Il est détenu dans une geôle depuis des mois mais c’est davantage le silence fracassant autour de son sort alors qu’il est innocent qui doit lui peser le plus.
Prononcer son nom devient même une hérésie. Tout le monde fait comme si. Comme s’il n’existe pas. Comme si son maintien en prison relève de la normalité. Comme s’il doit y pourrir sans que personne ne bouge. Comme si la société l’a oublié. Comme s’il mérite ce qui lui arrive. Comme si, par méchanceté, le peuple sénégalais en est content. Comme si la vulgate du pouvoir illégitime de Macky Sall, qui n’est là que parce qu’il a volé les élections, en plein-jour, l’an dernier, le dépeignant comme un insulteur public a eu une morsure irréversible sur la population sénégalaise. Comme si des forces dérangées par ses sorties extravagantes, gravissimes, sur les réseaux sociaux, y compris contre des chefs religieux et les acteurs politiques, trouvaient dans son confinement la condition de leur paix intérieure, leur revanche indirecte.

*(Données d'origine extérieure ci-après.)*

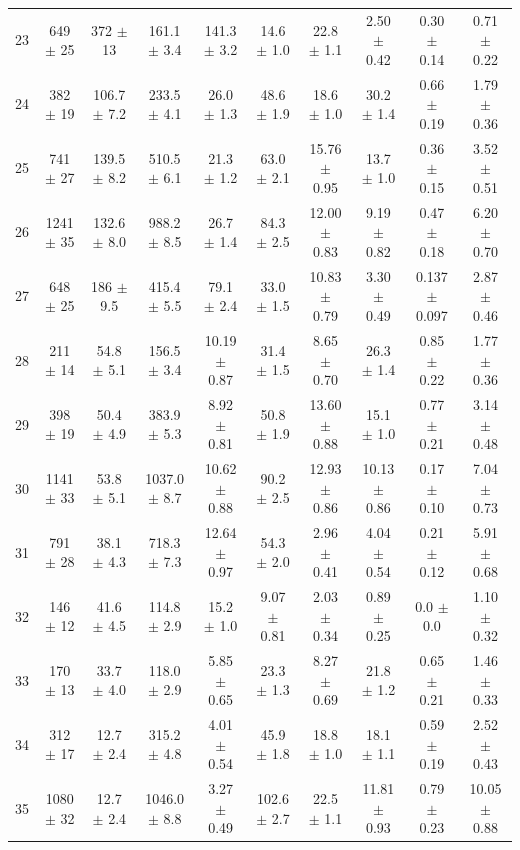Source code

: \begin{table}[]
\begin{adjustwidth}{-2.0cm}{-1.5cm}
\begin{tabular}{c|cc|ccccccc}
23 & 649 $\pm$ 25 & 372 $\pm$ 13 & 161.1 $\pm$ 3.4 & 141.3 $\pm$ 3.2 & 14.6 $\pm$ 1.0 & 22.8 $\pm$ 1.1 & 2.50 $\pm$ 0.42 & 0.30 $\pm$ 0.14 & 0.71 $\pm$ 0.22 \\ 
24 & 382 $\pm$ 19 & 106.7 $\pm$ 7.2 & 233.5 $\pm$ 4.1 & 26.0 $\pm$ 1.3 & 48.6 $\pm$ 1.9 & 18.6 $\pm$ 1.0 & 30.2 $\pm$ 1.4 & 0.66 $\pm$ 0.19 & 1.79 $\pm$ 0.36 \\ 
25 & 741 $\pm$ 27 & 139.5 $\pm$ 8.2 & 510.5 $\pm$ 6.1 & 21.3 $\pm$ 1.2 & 63.0 $\pm$ 2.1 & 15.76 $\pm$ 0.95 & 13.7 $\pm$ 1.0 & 0.36 $\pm$ 0.15 & 3.52 $\pm$ 0.51 \\ 
26 & 1241 $\pm$ 35 & 132.6 $\pm$ 8.0 & 988.2 $\pm$ 8.5 & 26.7 $\pm$ 1.4 & 84.3 $\pm$ 2.5 & 12.00 $\pm$ 0.83 & 9.19 $\pm$ 0.82 & 0.47 $\pm$ 0.18 & 6.20 $\pm$ 0.70 \\ 
27 & 648 $\pm$ 25 & 186 $\pm$ 9.5 & 415.4 $\pm$ 5.5 & 79.1 $\pm$ 2.4 & 33.0 $\pm$ 1.5 & 10.83 $\pm$ 0.79 & 3.30 $\pm$ 0.49 & 0.137 $\pm$ 0.097 & 2.87 $\pm$ 0.46 \\ 
28 & 211 $\pm$ 14 & 54.8 $\pm$ 5.1 & 156.5 $\pm$ 3.4 & 10.19 $\pm$ 0.87 & 31.4 $\pm$ 1.5 & 8.65 $\pm$ 0.70 & 26.3 $\pm$ 1.4 & 0.85 $\pm$ 0.22 & 1.77 $\pm$ 0.36 \\ 
29 & 398 $\pm$ 19 & 50.4 $\pm$ 4.9 & 383.9 $\pm$ 5.3 & 8.92 $\pm$ 0.81 & 50.8 $\pm$ 1.9 & 13.60 $\pm$ 0.88 & 15.1 $\pm$ 1.0 & 0.77 $\pm$ 0.21 & 3.14 $\pm$ 0.48 \\ 
30 & 1141 $\pm$ 33 & 53.8 $\pm$ 5.1 & 1037.0 $\pm$ 8.7 & 10.62 $\pm$ 0.88 & 90.2 $\pm$ 2.5 & 12.93 $\pm$ 0.86 & 10.13 $\pm$ 0.86 & 0.17 $\pm$ 0.10 & 7.04 $\pm$ 0.73 \\ 
31 & 791 $\pm$ 28 & 38.1 $\pm$ 4.3 & 718.3 $\pm$ 7.3 & 12.64 $\pm$ 0.97 & 54.3 $\pm$ 2.0 & 2.96 $\pm$ 0.41 & 4.04 $\pm$ 0.54 & 0.21 $\pm$ 0.12 & 5.91 $\pm$ 0.68 \\ 
32 & 146 $\pm$ 12 & 41.6 $\pm$ 4.5 & 114.8 $\pm$ 2.9 & 15.2 $\pm$ 1.0 & 9.07 $\pm$ 0.81 & 2.03 $\pm$ 0.34 & 0.89 $\pm$ 0.25 & 0.0 $\pm$ 0.0 & 1.10 $\pm$ 0.32 \\ 
33 & 170 $\pm$ 13 & 33.7 $\pm$ 4.0 & 118.0 $\pm$ 2.9 & 5.85 $\pm$ 0.65 & 23.3 $\pm$ 1.3 & 8.27 $\pm$ 0.69 & 21.8 $\pm$ 1.2 & 0.65 $\pm$ 0.21 & 1.46 $\pm$ 0.33 \\ 
34 & 312 $\pm$ 17 & 12.7 $\pm$ 2.4 & 315.2 $\pm$ 4.8 & 4.01 $\pm$ 0.54 & 45.9 $\pm$ 1.8 & 18.8 $\pm$ 1.0 & 18.1 $\pm$ 1.1 & 0.59 $\pm$ 0.19 & 2.52 $\pm$ 0.43 \\ 
35 & 1080 $\pm$ 32 & 12.7 $\pm$ 2.4 & 1046.0 $\pm$ 8.8 & 3.27 $\pm$ 0.49 & 102.6 $\pm$ 2.7 & 22.5 $\pm$ 1.1 & 11.81 $\pm$ 0.93 & 0.79 $\pm$ 0.23 & 10.05 $\pm$ 0.88 \\ 

\end{tabular}
\end{adjustwidth}
\end{table}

Comme si, oubliant son engagement social pour bâtir son voisinage, mobiliser les jeunes, retaper des infrastructures locales détruites, les bénéficiaires du travail de socialisation qu’il abattait n’ont eu aucune gêne à passer à autre chose alors qu’ils se pressaient autour de lui dans un passé récent.


Etait-ce Guédiawaye ou Pikine, Cambérène, dans la banlieue ? Le temps, déjà parti, n’est pourtant guère lointain quand Assane Diouf, alors élargi de sa première illégale détention carcérale, portait sur ses épaules le mouvement associatif dans les quartiers où il vivait. On n’y chantait ses louanges sans discontinuer. Sa contribution positive au réveil des jeunes et à leur orientation vers des actions positives, de progrès social et de solidarité communautaires. Beaucoup avaient fini par oublier le tonitruant Assane que ses propos incendiaires sur les réseaux sociaux avaient rendu populaire voici deux ans, au point d’aligner des records de vues sur chacune de ses apparitions sur les plateformes induites par la techtonique des plaques numériques.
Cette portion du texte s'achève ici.